Release of misfolded protein from damaged neurons is a possible trigger for microglia activation. Among non-mutually exclusive mechanisms that implicate release of misfolded protein by neurons in microglial activation in neurodegenerative diseases, a possible common mode of action has been postulated in Alzheimer's disease and Parkinson's disease whereby binding to the scavenger receptor CD36 mediates microglial inflammatory response to fibrillar amyloid β⁴³ and α-synuclein,^39,44 respectively. Other studies suggest another pathway triggering microglial inflammatory response to α-synuclein through binding to Mac-1 receptors, thereby signalling to activate reactive oxygen species production by NADPH oxidase.⁴⁵ Signalling through TLR4 might also represent a common pathway for microglia activation to neurotoxic phenotype in Alzheimer's disease and ALS. Mutant superoxide dismutase 1, which is released from neurons and astrocytes through interaction with the neurosecretory proteins, chromogranin A and B,⁴⁶ binds to the microglial pattern recognition receptor, CD14, signalling in conjunction with TLR2 and TLR4 to induce in vitro morphological and functional activation changes in microglia that lead to neurotoxicity through release of nitric oxide and superoxide.⁴⁷ Genetic engineering of HE3K cells showed that a tri-molecular complex consisting of TLR4, MD-2 and CD14 is necessary for full microglial activation by aggregated amyloid β.⁴⁸ However, the role of TLRs in Alzheimer's disease is complex, because amyloid β uptake and clearance by microglia is also stimulated through TLR, which may therefore also serve a protective role.⁴⁹ A role for galectin-3, the expression of which correlates with microglial activation and microgliosis in ALS and animal models, was recently postulated. Based on their studies in Gal-3 knockout mice, Lerman et al.⁵⁰ speculated that Gal-3 is involved in maintaining the trophic and reparative effects of an alternatively activated microglial phenotype.

Microglia activation in multiple sclerosis: when, where and how

It has been known for many years that classically activated microglia in MS and its animal model experimental autoimmune encephalomyelitis (EAE) contribute directly to CNS damage through several mechanisms, such as the production of pro-inflammatory and neurotoxic molecules as well as their possible role in presenting antigen to T cells in the CNS. Indeed, activation of CNS-resident microglia was shown to provide an inflammatory milieu critical for maintenance of T-cell encephalitogenicity within the CNS. In vivo evidence that minocycline, a semi-synthetic antibiotic with multiple anti-inflammatory properties, can ameliorate EAE through its effect on microglia,⁵¹ prompted investigations on how these cells contribute to the pathogenesis and progression of EAE and MS.

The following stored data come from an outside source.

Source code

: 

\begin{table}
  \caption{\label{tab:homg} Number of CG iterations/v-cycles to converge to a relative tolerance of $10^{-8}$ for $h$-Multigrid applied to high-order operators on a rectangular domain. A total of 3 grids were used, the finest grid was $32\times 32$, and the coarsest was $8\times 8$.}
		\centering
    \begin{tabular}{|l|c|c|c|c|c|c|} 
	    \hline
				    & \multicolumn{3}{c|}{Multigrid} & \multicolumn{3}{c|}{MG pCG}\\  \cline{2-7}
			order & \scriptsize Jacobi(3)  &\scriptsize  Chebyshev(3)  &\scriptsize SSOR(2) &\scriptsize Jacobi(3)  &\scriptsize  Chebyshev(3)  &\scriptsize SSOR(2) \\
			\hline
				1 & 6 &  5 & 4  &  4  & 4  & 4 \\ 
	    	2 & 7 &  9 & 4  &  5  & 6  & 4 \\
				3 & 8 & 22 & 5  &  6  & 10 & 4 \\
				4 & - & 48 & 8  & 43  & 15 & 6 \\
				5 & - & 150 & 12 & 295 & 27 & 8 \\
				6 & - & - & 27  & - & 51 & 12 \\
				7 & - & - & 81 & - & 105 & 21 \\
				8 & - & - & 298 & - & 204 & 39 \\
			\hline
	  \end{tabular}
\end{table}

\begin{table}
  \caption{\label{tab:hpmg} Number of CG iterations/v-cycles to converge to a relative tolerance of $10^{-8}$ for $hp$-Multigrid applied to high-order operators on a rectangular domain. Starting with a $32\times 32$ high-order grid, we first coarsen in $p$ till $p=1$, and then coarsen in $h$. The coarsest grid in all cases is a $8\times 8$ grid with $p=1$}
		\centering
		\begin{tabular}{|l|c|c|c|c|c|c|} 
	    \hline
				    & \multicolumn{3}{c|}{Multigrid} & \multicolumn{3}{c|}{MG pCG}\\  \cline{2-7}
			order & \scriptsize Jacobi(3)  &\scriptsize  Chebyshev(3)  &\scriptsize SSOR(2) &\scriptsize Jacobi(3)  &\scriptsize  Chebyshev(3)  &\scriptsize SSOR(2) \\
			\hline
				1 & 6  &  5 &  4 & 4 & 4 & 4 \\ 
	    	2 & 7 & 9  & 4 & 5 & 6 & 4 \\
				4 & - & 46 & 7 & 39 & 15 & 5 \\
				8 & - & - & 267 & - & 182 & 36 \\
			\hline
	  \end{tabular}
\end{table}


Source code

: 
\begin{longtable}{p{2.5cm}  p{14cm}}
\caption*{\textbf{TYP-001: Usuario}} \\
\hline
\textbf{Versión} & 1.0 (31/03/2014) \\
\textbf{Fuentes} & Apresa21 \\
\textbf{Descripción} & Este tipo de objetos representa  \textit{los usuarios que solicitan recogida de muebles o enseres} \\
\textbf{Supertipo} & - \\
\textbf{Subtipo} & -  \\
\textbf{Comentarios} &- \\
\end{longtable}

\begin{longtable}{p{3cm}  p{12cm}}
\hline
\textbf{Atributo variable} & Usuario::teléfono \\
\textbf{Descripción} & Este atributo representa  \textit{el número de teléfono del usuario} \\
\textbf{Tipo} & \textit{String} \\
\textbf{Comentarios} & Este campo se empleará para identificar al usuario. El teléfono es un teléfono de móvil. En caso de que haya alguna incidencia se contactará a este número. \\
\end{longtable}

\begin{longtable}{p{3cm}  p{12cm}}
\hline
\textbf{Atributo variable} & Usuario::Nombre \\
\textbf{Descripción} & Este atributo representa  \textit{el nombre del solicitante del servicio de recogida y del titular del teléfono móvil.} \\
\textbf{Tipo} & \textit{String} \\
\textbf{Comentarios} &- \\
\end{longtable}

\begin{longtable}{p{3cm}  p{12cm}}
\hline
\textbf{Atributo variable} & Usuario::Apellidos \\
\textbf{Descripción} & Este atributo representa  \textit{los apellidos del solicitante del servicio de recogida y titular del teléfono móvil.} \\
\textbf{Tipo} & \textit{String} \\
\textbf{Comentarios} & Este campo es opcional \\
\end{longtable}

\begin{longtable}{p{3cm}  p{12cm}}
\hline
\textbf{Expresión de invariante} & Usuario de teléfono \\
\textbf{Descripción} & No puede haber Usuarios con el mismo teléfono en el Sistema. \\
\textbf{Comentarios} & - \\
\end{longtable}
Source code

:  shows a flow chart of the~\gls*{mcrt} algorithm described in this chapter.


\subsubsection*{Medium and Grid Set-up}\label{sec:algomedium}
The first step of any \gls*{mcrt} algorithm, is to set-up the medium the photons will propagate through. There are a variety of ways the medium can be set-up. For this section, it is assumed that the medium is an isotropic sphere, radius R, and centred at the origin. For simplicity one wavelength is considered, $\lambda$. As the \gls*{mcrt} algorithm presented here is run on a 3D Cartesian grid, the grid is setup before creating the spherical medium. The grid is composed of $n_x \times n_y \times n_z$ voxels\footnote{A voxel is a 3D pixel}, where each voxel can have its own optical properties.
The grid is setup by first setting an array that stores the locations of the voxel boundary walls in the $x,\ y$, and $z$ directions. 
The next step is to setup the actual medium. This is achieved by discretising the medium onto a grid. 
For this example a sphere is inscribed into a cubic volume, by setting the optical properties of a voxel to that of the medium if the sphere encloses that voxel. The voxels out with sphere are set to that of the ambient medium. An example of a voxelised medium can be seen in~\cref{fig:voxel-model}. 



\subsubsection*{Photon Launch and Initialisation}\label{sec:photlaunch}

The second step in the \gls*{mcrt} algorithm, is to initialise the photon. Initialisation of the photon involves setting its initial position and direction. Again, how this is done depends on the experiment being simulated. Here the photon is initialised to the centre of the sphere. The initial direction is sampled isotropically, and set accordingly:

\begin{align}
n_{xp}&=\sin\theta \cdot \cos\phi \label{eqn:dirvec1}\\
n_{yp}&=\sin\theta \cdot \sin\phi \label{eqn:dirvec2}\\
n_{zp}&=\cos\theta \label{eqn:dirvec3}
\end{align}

Microglial activation has been demonstrated in MS post-mortem tissue and implicated in lesion pathogenesis.⁵² To clarify the involvement of microglia in the pathogenesis of autoimmune demyelinating disease, Heppner et al.⁵³ generated a pharmacogenetically inducible in vivo model of microglial paralysis, using transgenic CD11b-HSVTK mice, in which microglia activation is inhibited following treatment with ganciclovir. Such microglial paralysis resulted in a delay in EAE onset and reduced severity of clinical symptoms; histological analysis showed few inflammatory infiltrates (macrophages and T cells) and no significant myelin and axonal destruction,⁵³ supporting the hypothesis that microglia are essential for the development of disease.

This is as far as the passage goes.